EXERCISE GOAL
Exactly the lines from the start of the data below through the line that contains "根据 MacDown 作者的介绍，他曾经一度是" are to be copied, with pictures left out.

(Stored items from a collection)
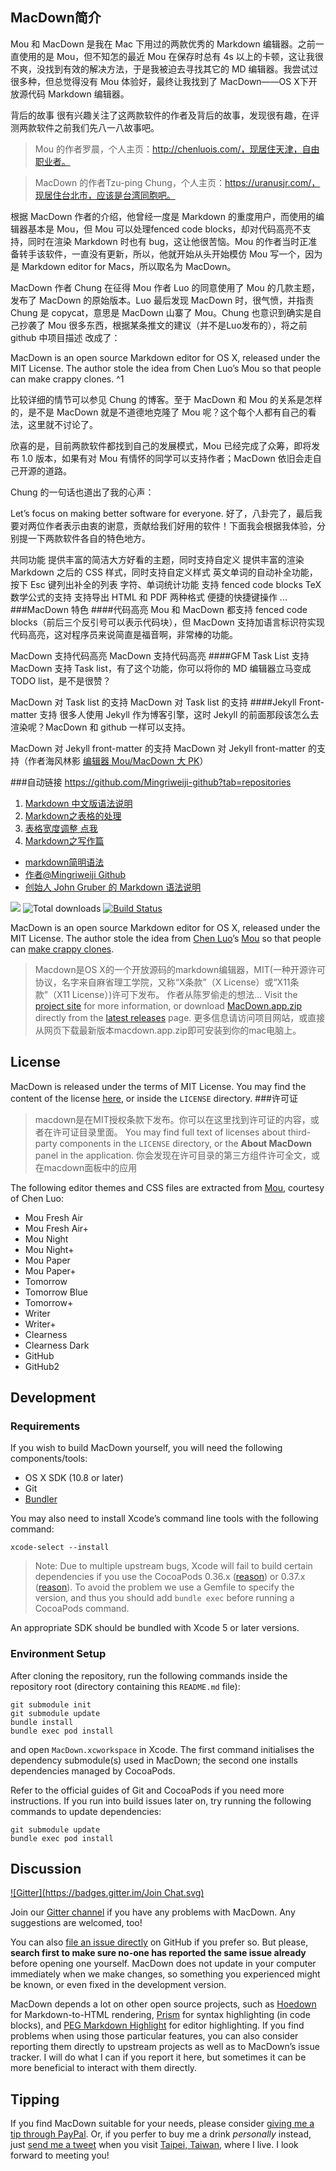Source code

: ## MacDown简介
Mou 和 MacDown 是我在 Mac 下用过的两款优秀的 Markdown 编辑器。之前一直使用的是 Mou，但不知怎的最近 Mou 在保存时总有 4s 以上的卡顿，这让我很不爽，没找到有效的解决方法，于是我被迫去寻找其它的 MD 编辑器。我尝试过很多种，但总觉得没有 Mou 体验好，最终让我找到了 MacDown——OS X下开放源代码 Markdown 编辑器。

背后的故事
很有兴趣关注了这两款软件的作者及背后的故事，发现很有趣，在评测两款软件之前我们先八一八故事吧。

>Mou 的作者罗晨，个人主页：http://chenluois.com/，现居住天津，自由职业者。

>MacDown 的作者Tzu-ping Chung，个人主页：https://uranusjr.com/，现居住台北市，应该是台湾同胞吧。

根据 MacDown 作者的介绍，他曾经一度是 Markdown 的重度用户，而使用的编辑器基本是 Mou，但 Mou 可以处理fenced code blocks，却对代码高亮不支持，同时在渲染 Markdown 时也有 bug，这让他很苦恼。Mou 的作者当时正准备转手该软件，一直没有更新，所以，他就开始从头开始模仿 Mou 写一个，因为是 Markdown editor for Macs，所以取名为 MacDown。

MacDown 作者 Chung 在征得 Mou 作者 Luo 的同意使用了 Mou 的几款主题，发布了 MacDown 的原始版本。Luo 最后发现 MacDown 时，很气愤，并指责 Chung 是 copycat，意思是 MacDown 山寨了 Mou。Chung 也意识到确实是自己抄袭了 Mou 很多东西，根据某条推文的建议（并不是Luo发布的），将之前 github 中项目描述 改成了：

MacDown is an open source Markdown editor for OS X, released under the MIT License. The author stole the idea from Chen Luo’s Mou so that people can make crappy clones. ^1

比较详细的情节可以参见 Chung 的博客。至于 MacDown 和 Mou 的关系是怎样的，是不是 MacDown 就是不道德地克隆了 Mou 呢？这个每个人都有自己的看法，这里就不讨论了。

欣喜的是，目前两款软件都找到自己的发展模式，Mou 已经完成了众筹，即将发布 1.0 版本，如果有对 Mou 有情怀的同学可以支持作者；MacDown 依旧会走自己开源的道路。

Chung 的一句话也道出了我的心声：

Let’s focus on making better software for everyone.
好了，八卦完了，最后我要对两位作者表示由衷的谢意，贡献给我们好用的软件！下面我会根据我体验，分别提一下两款软件各自的特色地方。

共同功能
提供丰富的简洁大方好看的主题，同时支持自定义
提供丰富的渲染 Markdown 之后的 CSS 样式，同时支持自定义样式
英文单词的自动补全功能，按下 Esc 键列出补全的列表
字符、单词统计功能
支持 fenced code blocks
TeX 数学公式的支持
支持导出 HTML 和 PDF 两种格式
便捷的快捷键操作
... 
###MacDown 特色
####代码高亮
Mou 和 MacDown 都支持 fenced code blocks（前后三个反引号可以表示代码块），但 MacDown 支持加语言标识符实现代码高亮，这对程序员来说简直是福音啊，非常棒的功能。

MacDown 支持代码高亮
MacDown 支持代码高亮
####GFM Task List 支持
MacDown 支持 Task list，有了这个功能，你可以将你的 MD 编辑器立马变成 TODO list，是不是很赞？

MacDown 对 Task list 的支持
MacDown 对 Task list 的支持
####Jekyll Front-matter 支持
很多人使用 Jekyll 作为博客引擎，这时 Jekyll 的前面那段该怎么去渲染呢？MacDown 和 github 一样可以支持。

MacDown 对 Jekyll front-matter 的支持
MacDown 对 Jekyll front-matter 的支持（作者海风林影  [编辑器 Mou/MacDown 大 PK](http://www.jianshu.com/p/6c157af09e84)）

###自动链接
<https://github.com/Mingriweiji-github?tab=repositories>

1. [Markdown 中文版语法说明](http://wowubuntu.com/markdown/#list)
2. [Markdown之表格的处理](http://www.ituring.com.cn/article/3452)
3. [表格宽度调整 点我](http://www.ituring.com.cn/article/details/8367)
4. [Markdown之写作篇](http://www.jianshu.com/p/PpDNMG)

- [markdown简明语法](http://ibruce.info/2013/11/26/markdown/)
- [作者@Mingriweiji Github](https://github.com/Mingriweiji-github?tab=repositories)
- [创始人 John Gruber 的 Markdown 语法说明](http://daringfireball.net/projects/markdown/syntax)


[![](https://img.shields.io/github/release/uranusjr/macdown.svg)](http://macdown.uranusjr.com/download/latest/)
![Total downloads](https://img.shields.io/github/downloads/uranusjr/macdown/latest/total.svg)
[![Build Status](https://travis-ci.org/uranusjr/macdown.svg?branch=master)](https://travis-ci.org/uranusjr/macdown)


MacDown is an open source Markdown editor for OS X, released under the MIT License. The author stole the idea from [Chen Luo](https://twitter.com/chenluois)’s [Mou](http://mouapp.com) so that people can [make crappy clones](https://twitter.com/remaerd/status/484914820408279040).
>Macdown是OS X的一个开放源码的markdown编辑器，MIT(一种开源许可协议，名字来自麻省理工学院，又称“X条款”（X License）或“X11条款”（X11 License）)许可下发布。
作者从陈罗偷走的想法...
Visit the [project site](http://macdown.uranusjr.com/) for more information, or download [MacDown.app.zip](http://macdown.uranusjr.com/download/latest/) directly from the [latest releases](https://github.com/uranusjr/macdown/releases/latest) page.
>更多信息请访问项目网站，或直接从网页下载最新版本macdown.app.zip即可安装到你的mac电脑上。

## License

MacDown is released under the terms of MIT License. You may find the content of the license [here](http://opensource.org/licenses/MIT), or inside the `LICENSE` directory.
###许可证
>macdown是在MIT授权条款下发布。你可以在这里找到许可证的内容，或者在许可证目录里面。
You may find full text of licenses about third-party components in the `LICENSE` directory, or the **About MacDown** panel in the application.
>你会发现在许可目录的第三方组件许可全文，或在macdown面板中的应用

The following editor themes and CSS files are extracted from [Mou](http://mouapp.com), courtesy of Chen Luo:

* Mou Fresh Air
* Mou Fresh Air+
* Mou Night
* Mou Night+
* Mou Paper
* Mou Paper+
* Tomorrow
* Tomorrow Blue
* Tomorrow+
* Writer
* Writer+
* Clearness
* Clearness Dark
* GitHub
* GitHub2

## Development

### Requirements

If you wish to build MacDown yourself, you will need the following components/tools:

* OS X SDK (10.8 or later)
* Git
* [Bundler](http://bundler.io)

You may also need to install Xcode’s command line tools with the following command:

    xcode-select --install

> Note: Due to multiple upstream bugs, Xcode will fail to build certain dependencies if you use the CocoaPods 0.36.x ([reason](https://github.com/CocoaPods/CocoaPods/issues/2559)) or 0.37.x ([reason](https://github.com/Bertrand/handlebars-objc/issues/15)). To avoid the problem we use a Gemfile to specify the version, and thus you should add `bundle exec` before running a CocoaPods command.

An appropriate SDK should be bundled with Xcode 5 or later versions.

### Environment Setup

After cloning the repository, run the following commands inside the repository root (directory containing this `README.md` file):

    git submodule init
    git submodule update
    bundle install
    bundle exec pod install

and open `MacDown.xcworkspace` in Xcode. The first command initialises the dependency submodule(s) used in MacDown; the second one installs dependencies managed by CocoaPods.

Refer to the official guides of Git and CocoaPods if you need more instructions. If you run into build issues later on, try running the following commands to update dependencies:

    git submodule update
    bundle exec pod install

## Discussion

[![Gitter](https://badges.gitter.im/Join Chat.svg)](https://gitter.im/uranusjr/macdown?utm_source=badge&utm_medium=badge&utm_campaign=pr-badge)

Join our [Gitter channel](https://gitter.im/uranusjr/macdown?utm_source=share-link&utm_medium=link&utm_campaign=share-link) if you have any problems with MacDown. Any suggestions are welcomed, too!

You can also [file an issue directly](https://github.com/uranusjr/macdown/issues/new) on GitHub if you prefer so. But please, **search first to make sure no-one has reported the same issue already** before opening one yourself. MacDown does not update in your computer immediately when we make changes, so something you experienced might be known, or even fixed in the development version.

MacDown depends a lot on other open source projects, such as [Hoedown](https://github.com/hoedown/hoedown) for Markdown-to-HTML rendering, [Prism](http://prismjs.com) for syntax highlighting (in code blocks), and [PEG Markdown Highlight](https://github.com/ali-rantakari/peg-markdown-highlight) for editor highlighting. If you find problems when using those particular features, you can also consider reporting them directly to upstream projects as well as to MacDown’s issue tracker. I will do what I can if you report it here, but sometimes it can be more beneficial to interact with them directly.

## Tipping

If you find MacDown suitable for your needs, please consider [giving me a tip through PayPal](http://macdown.uranusjr.com/faq/#donation). Or, if you perfer to buy me a drink *personally* instead, just [send me a tweet](https://twitter.com/uranusjr) when you visit [Taipei, Taiwan](http://en.wikipedia.org/wiki/Taipei), where I live. I look forward to meeting you!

PROBLEM SOLUTION
Source code

: ## MacDown简介
Mou 和 MacDown 是我在 Mac 下用过的两款优秀的 Markdown 编辑器。之前一直使用的是 Mou，但不知怎的最近 Mou 在保存时总有 4s 以上的卡顿，这让我很不爽，没找到有效的解决方法，于是我被迫去寻找其它的 MD 编辑器。我尝试过很多种，但总觉得没有 Mou 体验好，最终让我找到了 MacDown——OS X下开放源代码 Markdown 编辑器。

背后的故事
很有兴趣关注了这两款软件的作者及背后的故事，发现很有趣，在评测两款软件之前我们先八一八故事吧。

>Mou 的作者罗晨，个人主页：http://chenluois.com/，现居住天津，自由职业者。

>MacDown 的作者Tzu-ping Chung，个人主页：https://uranusjr.com/，现居住台北市，应该是台湾同胞吧。

根据 MacDown 作者的介绍，他曾经一度是 Markdown 的重度用户，而使用的编辑器基本是 Mou，但 Mou 可以处理fenced code blocks，却对代码高亮不支持，同时在渲染 Markdown 时也有 bug，这让他很苦恼。Mou 的作者当时正准备转手该软件，一直没有更新，所以，他就开始从头开始模仿 Mou 写一个，因为是 Markdown editor for Macs，所以取名为 MacDown。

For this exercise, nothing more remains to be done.